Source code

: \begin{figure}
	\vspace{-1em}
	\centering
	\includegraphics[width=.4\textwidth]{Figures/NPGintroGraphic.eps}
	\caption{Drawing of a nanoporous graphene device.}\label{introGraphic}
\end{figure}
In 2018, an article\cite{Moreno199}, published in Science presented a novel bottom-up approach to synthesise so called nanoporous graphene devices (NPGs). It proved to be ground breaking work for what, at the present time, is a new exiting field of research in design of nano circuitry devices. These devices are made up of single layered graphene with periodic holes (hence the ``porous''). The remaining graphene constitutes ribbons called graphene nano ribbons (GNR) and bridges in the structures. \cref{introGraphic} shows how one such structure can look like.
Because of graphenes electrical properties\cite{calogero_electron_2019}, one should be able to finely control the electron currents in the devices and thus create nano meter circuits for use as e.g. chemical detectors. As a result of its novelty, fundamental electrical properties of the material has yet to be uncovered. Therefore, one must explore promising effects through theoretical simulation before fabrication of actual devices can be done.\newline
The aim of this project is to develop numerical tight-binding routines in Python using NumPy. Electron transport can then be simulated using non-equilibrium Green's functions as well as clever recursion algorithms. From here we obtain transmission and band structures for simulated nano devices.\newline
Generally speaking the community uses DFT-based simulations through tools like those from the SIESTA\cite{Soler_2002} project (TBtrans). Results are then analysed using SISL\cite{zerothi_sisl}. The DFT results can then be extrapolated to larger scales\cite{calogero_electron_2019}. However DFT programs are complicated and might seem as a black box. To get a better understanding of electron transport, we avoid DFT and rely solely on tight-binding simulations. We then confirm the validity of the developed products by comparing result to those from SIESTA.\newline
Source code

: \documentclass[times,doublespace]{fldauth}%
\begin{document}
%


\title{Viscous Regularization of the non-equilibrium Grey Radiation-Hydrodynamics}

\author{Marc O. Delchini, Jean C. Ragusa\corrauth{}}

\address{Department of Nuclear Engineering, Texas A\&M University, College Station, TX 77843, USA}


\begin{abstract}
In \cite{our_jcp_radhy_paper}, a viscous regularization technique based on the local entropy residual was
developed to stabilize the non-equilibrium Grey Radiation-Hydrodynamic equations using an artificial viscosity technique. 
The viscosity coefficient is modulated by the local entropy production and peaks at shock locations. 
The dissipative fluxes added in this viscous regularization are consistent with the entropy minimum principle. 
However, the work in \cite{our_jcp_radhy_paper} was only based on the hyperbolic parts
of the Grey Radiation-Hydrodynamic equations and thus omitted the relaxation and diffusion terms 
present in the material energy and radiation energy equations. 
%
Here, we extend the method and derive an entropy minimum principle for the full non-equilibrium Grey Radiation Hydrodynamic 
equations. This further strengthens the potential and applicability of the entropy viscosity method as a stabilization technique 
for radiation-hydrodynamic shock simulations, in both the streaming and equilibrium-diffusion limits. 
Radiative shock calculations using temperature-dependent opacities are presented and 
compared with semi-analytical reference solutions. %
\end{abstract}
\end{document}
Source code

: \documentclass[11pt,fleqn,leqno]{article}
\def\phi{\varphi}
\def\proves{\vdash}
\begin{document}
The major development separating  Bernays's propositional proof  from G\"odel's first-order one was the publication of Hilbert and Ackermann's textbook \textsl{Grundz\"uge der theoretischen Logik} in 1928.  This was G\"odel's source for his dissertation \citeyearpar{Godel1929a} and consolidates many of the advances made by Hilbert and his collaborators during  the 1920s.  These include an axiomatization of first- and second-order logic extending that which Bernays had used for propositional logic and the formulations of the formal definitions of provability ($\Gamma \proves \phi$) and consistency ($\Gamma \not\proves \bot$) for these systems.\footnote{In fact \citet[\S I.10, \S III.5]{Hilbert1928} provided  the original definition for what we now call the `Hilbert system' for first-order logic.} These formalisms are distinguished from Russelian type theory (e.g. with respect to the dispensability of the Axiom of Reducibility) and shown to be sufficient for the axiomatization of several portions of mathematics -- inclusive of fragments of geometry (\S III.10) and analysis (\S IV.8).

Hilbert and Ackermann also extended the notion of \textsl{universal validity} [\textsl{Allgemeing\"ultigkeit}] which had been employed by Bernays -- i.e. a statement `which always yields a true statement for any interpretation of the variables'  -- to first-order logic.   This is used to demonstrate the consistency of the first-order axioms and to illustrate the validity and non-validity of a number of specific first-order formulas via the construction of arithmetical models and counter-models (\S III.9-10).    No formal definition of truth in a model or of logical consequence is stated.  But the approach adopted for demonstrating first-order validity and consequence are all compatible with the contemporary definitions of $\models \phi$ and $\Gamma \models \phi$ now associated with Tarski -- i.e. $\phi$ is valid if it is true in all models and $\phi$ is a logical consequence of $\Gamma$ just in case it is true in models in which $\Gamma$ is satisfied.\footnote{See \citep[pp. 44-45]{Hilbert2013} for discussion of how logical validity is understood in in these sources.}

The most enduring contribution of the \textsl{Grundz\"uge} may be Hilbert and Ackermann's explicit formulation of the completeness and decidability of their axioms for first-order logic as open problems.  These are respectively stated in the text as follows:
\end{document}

### [Goal of the exercise]
Reproduce the material. Keep every word as written.

### [Answer section]
Source code

: \begin{figure}
	\vspace{-1em}
	\centering
	\includegraphics[width=.4\textwidth]{Figures/NPGintroGraphic.eps}
	\caption{Drawing of a nanoporous graphene device.}\label{introGraphic}
\end{figure}
In 2018, an article\cite{Moreno199}, published in Science presented a novel bottom-up approach to synthesise so called nanoporous graphene devices (NPGs). It proved to be ground breaking work for what, at the present time, is a new exiting field of research in design of nano circuitry devices. These devices are made up of single layered graphene with periodic holes (hence the ``porous''). The remaining graphene constitutes ribbons called graphene nano ribbons (GNR) and bridges in the structures. \cref{introGraphic} shows how one such structure can look like.
Because of graphenes electrical properties\cite{calogero_electron_2019}, one should be able to finely control the electron currents in the devices and thus create nano meter circuits for use as e.g. chemical detectors. As a result of its novelty, fundamental electrical properties of the material has yet to be uncovered. Therefore, one must explore promising effects through theoretical simulation before fabrication of actual devices can be done.\newline
The aim of this project is to develop numerical tight-binding routines in Python using NumPy. Electron transport can then be simulated using non-equilibrium Green's functions as well as clever recursion algorithms. From here we obtain transmission and band structures for simulated nano devices.\newline
Generally speaking the community uses DFT-based simulations through tools like those from the SIESTA\cite{Soler_2002} project (TBtrans). Results are then analysed using SISL\cite{zerothi_sisl}. The DFT results can then be extrapolated to larger scales\cite{calogero_electron_2019}. However DFT programs are complicated and might seem as a black box. To get a better understanding of electron transport, we avoid DFT and rely solely on tight-binding simulations. We then confirm the validity of the developed products by comparing result to those from SIESTA.\newline
Source code

: \documentclass[times,doublespace]{fldauth}%
\begin{document}
%


\title{Viscous Regularization of the non-equilibrium Grey Radiation-Hydrodynamics}

\author{Marc O. Delchini, Jean C. Ragusa\corrauth{}}

\address{Department of Nuclear Engineering, Texas A\&M University, College Station, TX 77843, USA}


\begin{abstract}
In \cite{our_jcp_radhy_paper}, a viscous regularization technique based on the local entropy residual was
developed to stabilize the non-equilibrium Grey Radiation-Hydrodynamic equations using an artificial viscosity technique. 
The viscosity coefficient is modulated by the local entropy production and peaks at shock locations. 
The dissipative fluxes added in this viscous regularization are consistent with the entropy minimum principle. 
However, the work in \cite{our_jcp_radhy_paper} was only based on the hyperbolic parts
of the Grey Radiation-Hydrodynamic equations and thus omitted the relaxation and diffusion terms 
present in the material energy and radiation energy equations. 
%
Here, we extend the method and derive an entropy minimum principle for the full non-equilibrium Grey Radiation Hydrodynamic 
equations. This further strengthens the potential and applicability of the entropy viscosity method as a stabilization technique 
for radiation-hydrodynamic shock simulations, in both the streaming and equilibrium-diffusion limits. 
Radiative shock calculations using temperature-dependent opacities are presented and 
compared with semi-analytical reference solutions. %
\end{abstract}
\end{document}
Source code

: \documentclass[11pt,fleqn,leqno]{article}
\def\phi{\varphi}
\def\proves{\vdash}
\begin{document}
The major development separating  Bernays's propositional proof  from G\"odel's first-order one was the publication of Hilbert and Ackermann's textbook \textsl{Grundz\"uge der theoretischen Logik} in 1928.  This was G\"odel's source for his dissertation \citeyearpar{Godel1929a} and consolidates many of the advances made by Hilbert and his collaborators during  the 1920s.  These include an axiomatization of first- and second-order logic extending that which Bernays had used for propositional logic and the formulations of the formal definitions of provability ($\Gamma \proves \phi$) and consistency ($\Gamma \not\proves \bot$) for these systems.\footnote{In fact \citet[\S I.10, \S III.5]{Hilbert1928} provided  the original definition for what we now call the `Hilbert system' for first-order logic.} These formalisms are distinguished from Russelian type theory (e.g. with respect to the dispensability of the Axiom of Reducibility) and shown to be sufficient for the axiomatization of several portions of mathematics -- inclusive of fragments of geometry (\S III.10) and analysis (\S IV.8).

Hilbert and Ackermann also extended the notion of \textsl{universal validity} [\textsl{Allgemeing\"ultigkeit}] which had been employed by Bernays -- i.e. a statement `which always yields a true statement for any interpretation of the variables'  -- to first-order logic.   This is used to demonstrate the consistency of the first-order axioms and to illustrate the validity and non-validity of a number of specific first-order formulas via the construction of arithmetical models and counter-models (\S III.9-10).    No formal definition of truth in a model or of logical consequence is stated.  But the approach adopted for demonstrating first-order validity and consequence are all compatible with the contemporary definitions of $\models \phi$ and $\Gamma \models \phi$ now associated with Tarski -- i.e. $\phi$ is valid if it is true in all models and $\phi$ is a logical consequence of $\Gamma$ just in case it is true in models in which $\Gamma$ is satisfied.\footnote{See \citep[pp. 44-45]{Hilbert2013} for discussion of how logical validity is understood in in these sources.}

The most enduring contribution of the \textsl{Grundz\"uge} may be Hilbert and Ackermann's explicit formulation of the completeness and decidability of their axioms for first-order logic as open problems.  These are respectively stated in the text as follows:
\end{document}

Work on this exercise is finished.